There are only two explanations I can think of for the ill-judged and half-baked response of the Tories to the key announcements unveiled by Ed Miliband this week. The first is that Lynton Crosby has been on holiday. And the second is that they are even more out of touch than we imagined. I doubt, however, that David Cameron would give his pet lobbyist time off the week off before his party’s own conference. So, the latter must be true.
 
Yet even Lynton must have wondered at the hysterical response to Ed’s announcement that we would freeze gas and electricity bills in 2015, for 20 months, while we reset the market. Street lights would flicker and snuff out, companies would leave and investment in renewable energy would grind to a halt. The notion that the energy companies, which have increased average bills by £300 over the last three years, are at risk of going bust if Labour freezes bills for 20 months is frankly ridiculous. And the idea that they need to make excess profits at the expense of the consumer to invest, ignores the fact that profits have gone up over the last four years but investment in clean energy has slumped from £7.2bn in 2009 to £3bn in 2012.
 
Take Centrica, for example, the company that has been most vocal about our proposal. They claim that “if prices were to be controlled against a background of rising costs it would simply not be economically viable for Centrica, or indeed any other energy supplier, to continue to operate and far less to meet the sizeable investment challenge that the industry is facing”. The reality is that over recent years, Centrica has made the biggest profits of any of the Big Six but has invested the least in new plants. Rather than delivering the investment everyone agrees we need, they have been paying 74% of their profits out as dividends. The truth is that some of these companies have seen profits from their sales to households rise by 30% in a year, irrespective whether the cost of wholesale generation and purchase has risen or fallen. In fact, the only thing that’s fallen as far as customers are concerned is trust in companies that appear to be operating in a market which for them is more comfortable than competitive. And all this at a time when working people are an average of almost £1,500 a year worse off under this government.
 
Labour’s proposal, advanced with such clarity in Ed Miliband’s inspiring speech at Brighton, is no more than a proportionate, just and necessary corrective to this situation. It will be an intervention on behalf of the people by a government fighting for the interest of the people. And the people should not be expected to stand by and be bullied, or held to ransom, by companies implausibly threatening job losses and capital flight.
 
We might recall the prophecies of doom which accompanied the creation of the minimum wage – a control on the price of labour itself, of course – and the reality that unemployment didn’t increase and businesses were able to compete through higher skills and greater investment instead.
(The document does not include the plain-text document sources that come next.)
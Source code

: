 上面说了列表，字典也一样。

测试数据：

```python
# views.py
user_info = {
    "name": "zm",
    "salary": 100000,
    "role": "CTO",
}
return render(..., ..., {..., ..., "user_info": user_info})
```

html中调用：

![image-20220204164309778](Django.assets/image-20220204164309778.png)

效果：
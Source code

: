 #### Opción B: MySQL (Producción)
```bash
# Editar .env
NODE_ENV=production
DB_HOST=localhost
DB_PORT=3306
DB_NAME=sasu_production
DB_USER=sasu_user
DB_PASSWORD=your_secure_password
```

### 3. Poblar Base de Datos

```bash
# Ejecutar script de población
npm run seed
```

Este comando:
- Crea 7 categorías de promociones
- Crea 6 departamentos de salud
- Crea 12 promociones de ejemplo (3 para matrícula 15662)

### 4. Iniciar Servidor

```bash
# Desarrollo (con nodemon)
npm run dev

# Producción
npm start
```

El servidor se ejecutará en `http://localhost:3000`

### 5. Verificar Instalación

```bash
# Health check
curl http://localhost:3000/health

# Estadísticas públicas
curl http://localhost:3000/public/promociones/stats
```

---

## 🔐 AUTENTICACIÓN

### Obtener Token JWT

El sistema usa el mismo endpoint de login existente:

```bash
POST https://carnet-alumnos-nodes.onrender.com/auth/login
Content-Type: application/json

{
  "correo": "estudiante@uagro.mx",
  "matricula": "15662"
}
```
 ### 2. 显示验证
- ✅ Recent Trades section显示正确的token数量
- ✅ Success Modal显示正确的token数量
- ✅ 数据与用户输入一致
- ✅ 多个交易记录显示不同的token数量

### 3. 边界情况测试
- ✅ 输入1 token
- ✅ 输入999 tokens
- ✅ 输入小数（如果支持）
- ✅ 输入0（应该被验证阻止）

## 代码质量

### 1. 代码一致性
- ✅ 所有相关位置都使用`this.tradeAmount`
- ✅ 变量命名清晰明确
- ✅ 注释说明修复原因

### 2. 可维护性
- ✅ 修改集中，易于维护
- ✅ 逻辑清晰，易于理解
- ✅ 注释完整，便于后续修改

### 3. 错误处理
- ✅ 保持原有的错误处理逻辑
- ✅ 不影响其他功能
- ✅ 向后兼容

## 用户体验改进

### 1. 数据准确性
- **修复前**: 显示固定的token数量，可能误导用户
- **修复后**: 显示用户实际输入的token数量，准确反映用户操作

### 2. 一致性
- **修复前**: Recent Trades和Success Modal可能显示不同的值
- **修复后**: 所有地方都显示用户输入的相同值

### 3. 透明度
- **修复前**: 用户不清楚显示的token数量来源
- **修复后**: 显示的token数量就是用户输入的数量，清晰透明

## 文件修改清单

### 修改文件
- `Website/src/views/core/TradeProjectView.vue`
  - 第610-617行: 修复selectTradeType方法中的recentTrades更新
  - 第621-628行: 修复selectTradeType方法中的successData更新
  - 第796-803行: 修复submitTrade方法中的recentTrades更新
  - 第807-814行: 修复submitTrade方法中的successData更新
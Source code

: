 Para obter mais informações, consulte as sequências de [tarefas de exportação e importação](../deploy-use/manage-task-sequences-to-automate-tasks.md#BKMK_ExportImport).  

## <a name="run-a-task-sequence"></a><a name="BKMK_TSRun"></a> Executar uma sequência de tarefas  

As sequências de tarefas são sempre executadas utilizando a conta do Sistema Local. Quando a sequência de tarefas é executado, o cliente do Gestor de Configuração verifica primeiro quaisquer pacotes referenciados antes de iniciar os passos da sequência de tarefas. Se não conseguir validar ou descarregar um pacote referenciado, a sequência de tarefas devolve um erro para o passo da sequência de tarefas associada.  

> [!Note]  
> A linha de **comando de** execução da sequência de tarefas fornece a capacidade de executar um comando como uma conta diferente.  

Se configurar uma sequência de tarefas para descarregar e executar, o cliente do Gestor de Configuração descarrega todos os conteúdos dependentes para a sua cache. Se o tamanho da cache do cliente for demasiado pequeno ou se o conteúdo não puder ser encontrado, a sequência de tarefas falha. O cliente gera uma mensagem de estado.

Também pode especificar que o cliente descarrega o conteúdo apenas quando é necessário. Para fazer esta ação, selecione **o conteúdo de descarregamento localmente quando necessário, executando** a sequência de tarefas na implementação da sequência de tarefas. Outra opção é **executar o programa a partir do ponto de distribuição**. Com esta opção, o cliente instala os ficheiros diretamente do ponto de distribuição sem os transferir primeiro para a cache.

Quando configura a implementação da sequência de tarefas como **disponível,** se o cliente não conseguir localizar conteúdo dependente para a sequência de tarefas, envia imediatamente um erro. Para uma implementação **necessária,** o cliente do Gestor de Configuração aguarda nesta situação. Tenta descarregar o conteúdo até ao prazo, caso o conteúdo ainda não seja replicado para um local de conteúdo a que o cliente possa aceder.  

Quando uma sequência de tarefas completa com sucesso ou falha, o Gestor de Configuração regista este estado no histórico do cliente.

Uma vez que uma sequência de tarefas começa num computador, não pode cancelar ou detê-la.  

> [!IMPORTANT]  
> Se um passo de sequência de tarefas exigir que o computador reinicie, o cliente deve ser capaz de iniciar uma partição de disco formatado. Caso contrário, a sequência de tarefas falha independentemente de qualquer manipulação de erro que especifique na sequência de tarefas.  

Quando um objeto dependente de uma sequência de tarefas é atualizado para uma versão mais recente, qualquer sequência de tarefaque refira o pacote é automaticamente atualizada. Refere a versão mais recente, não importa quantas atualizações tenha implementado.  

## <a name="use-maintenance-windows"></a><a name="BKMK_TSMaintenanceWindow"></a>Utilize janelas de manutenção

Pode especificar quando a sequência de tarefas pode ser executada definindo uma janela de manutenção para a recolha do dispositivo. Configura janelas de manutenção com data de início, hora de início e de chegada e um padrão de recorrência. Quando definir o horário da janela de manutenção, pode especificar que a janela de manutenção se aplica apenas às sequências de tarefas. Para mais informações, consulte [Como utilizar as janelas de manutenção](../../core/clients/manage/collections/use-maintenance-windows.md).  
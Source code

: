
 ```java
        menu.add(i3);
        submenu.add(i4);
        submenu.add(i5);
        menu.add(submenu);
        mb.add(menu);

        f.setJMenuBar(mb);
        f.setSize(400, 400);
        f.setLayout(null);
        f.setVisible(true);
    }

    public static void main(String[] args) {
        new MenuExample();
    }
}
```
A race to the top, instead of a race to the bottom, if you like. So let’s get this policy in perspective and hear no more nonsense about Seventies-style socialism. What Ed has suggested is just the right thing to do by a Labour government that welcomes market mechanisms where they function well and in the interests of consumers, businesses and the society which they inhabit. This is about resetting a broken market and injecting the competition and transparency that we need to restore fairness and trust.
 
David Cameron and his grossly out-of- touch colleagues would do well to stop defending the profits of the energy companies and instead read David Sainsbury’s excellent new book Progressive Capitalism. There, the PM might learn from someone who was at the heart of the New Labour about the necessity of government intervening to set rules and create institutions that can manage markets in the interests of the people, not of the profiteers. And he might also decide the right thing to do is to pinch our proposal and freeze prices sooner than 2015. Consider it a freebie, Mr Cameron, a policy gift from Labour. Keep it; we’ve got plenty more to spare.